Spec'ing and buying trucks is never an easy task. And the more complicated the equipment, the more challenging it becomes. Take fire trucks, for example. Not only are they expensive (up to $750,000 for specialized pumpers) and complex (fleets trying to color-code valve attachments for hoses actually run out of colors on occasion), keeping them road-ready is truly a matter of life and death.

Vancouver Fire & Rescue Services, which serves Vancouver, British Columbia, has developed some new approaches to the problems associated with spec'ing and buying complex trucks.

“Our apparatus replacement strategy is twofold,” explained Tom McEwen, Vancouver's division chief and the man in charge of spec'ing procedures for the city's fire department, at a recent meeting of the Fire Department Safety Officers Assn. “First, we work off a lease program managed by the city. We've developed a usage formula that helps us determine the expected life cycle for a piece of equipment. Our fire engines, for instance, are expected to last 15 years: 12 years on active duty and 3 in reserve.”

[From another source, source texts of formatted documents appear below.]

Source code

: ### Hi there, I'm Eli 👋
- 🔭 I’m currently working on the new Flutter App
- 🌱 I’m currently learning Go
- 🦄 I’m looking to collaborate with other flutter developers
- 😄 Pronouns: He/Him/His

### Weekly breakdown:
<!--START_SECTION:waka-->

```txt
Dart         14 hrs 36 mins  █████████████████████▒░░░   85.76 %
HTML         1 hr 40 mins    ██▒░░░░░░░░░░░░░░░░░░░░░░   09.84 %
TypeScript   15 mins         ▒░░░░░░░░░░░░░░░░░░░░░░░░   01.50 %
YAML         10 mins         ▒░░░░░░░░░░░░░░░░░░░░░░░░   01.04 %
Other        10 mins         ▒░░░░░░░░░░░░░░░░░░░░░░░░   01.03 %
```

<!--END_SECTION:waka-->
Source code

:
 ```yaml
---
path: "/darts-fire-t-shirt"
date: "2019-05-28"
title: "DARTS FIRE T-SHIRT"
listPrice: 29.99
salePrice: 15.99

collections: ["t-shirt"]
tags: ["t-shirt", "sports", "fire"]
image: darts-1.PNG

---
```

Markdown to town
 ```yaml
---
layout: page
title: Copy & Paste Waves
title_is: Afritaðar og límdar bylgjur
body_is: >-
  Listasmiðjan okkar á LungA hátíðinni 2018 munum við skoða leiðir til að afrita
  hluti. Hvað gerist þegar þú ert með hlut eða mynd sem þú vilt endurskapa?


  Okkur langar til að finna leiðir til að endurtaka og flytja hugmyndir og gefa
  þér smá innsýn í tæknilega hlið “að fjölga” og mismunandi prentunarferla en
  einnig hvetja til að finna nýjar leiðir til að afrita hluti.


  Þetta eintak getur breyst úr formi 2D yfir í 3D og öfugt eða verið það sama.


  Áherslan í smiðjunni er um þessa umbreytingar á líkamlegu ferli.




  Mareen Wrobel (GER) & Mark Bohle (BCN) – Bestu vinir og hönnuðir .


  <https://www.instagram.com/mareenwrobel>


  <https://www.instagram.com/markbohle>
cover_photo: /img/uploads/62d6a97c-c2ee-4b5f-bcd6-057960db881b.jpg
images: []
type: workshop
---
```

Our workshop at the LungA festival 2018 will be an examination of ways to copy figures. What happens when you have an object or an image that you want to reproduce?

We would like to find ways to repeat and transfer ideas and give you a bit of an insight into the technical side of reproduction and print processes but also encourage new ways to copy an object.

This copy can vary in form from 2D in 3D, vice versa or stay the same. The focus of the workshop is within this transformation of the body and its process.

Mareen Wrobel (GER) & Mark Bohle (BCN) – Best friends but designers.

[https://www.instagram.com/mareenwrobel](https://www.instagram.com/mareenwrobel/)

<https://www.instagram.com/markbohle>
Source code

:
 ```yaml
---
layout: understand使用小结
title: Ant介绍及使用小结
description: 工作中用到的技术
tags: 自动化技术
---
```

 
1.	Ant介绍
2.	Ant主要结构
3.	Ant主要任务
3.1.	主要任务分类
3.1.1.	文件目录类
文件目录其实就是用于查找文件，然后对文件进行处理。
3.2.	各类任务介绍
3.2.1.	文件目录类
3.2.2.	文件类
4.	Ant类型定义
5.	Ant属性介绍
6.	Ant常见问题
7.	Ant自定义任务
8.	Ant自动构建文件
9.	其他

To get a low fixed payment, the fleet calculates lease payments over a 12-month period, and then amortizes the value of the truck over a 15-year period. “We add a 6% surcharge to cover the lease plan's administrative costs,” McEwen said. “It gives us much lower equipment acquisition costs.”

Before replacing a truck, the fleet goes through a “justification” process, ensuring that all the parties involved in the decision — drivers, maintenance personnel, safety officers, training officers, senior chiefs, and government officials — are on the same page.

Drivers comment on vehicle maneuverability, cab ergonomics and how easy controls are to decipher and use. Mechanics look at ease of component removal and vehicle service, reliability, plus OEM support and parts availability. Safety officers examine seating arrangements, seatbelt types and ergonomics. Training officers make sure if new technology goes onto the vehicle that firefighters get training for it. Finally, the senior chiefs look at whether the vehicle meets the community's response needs and if it can handle the expected workload.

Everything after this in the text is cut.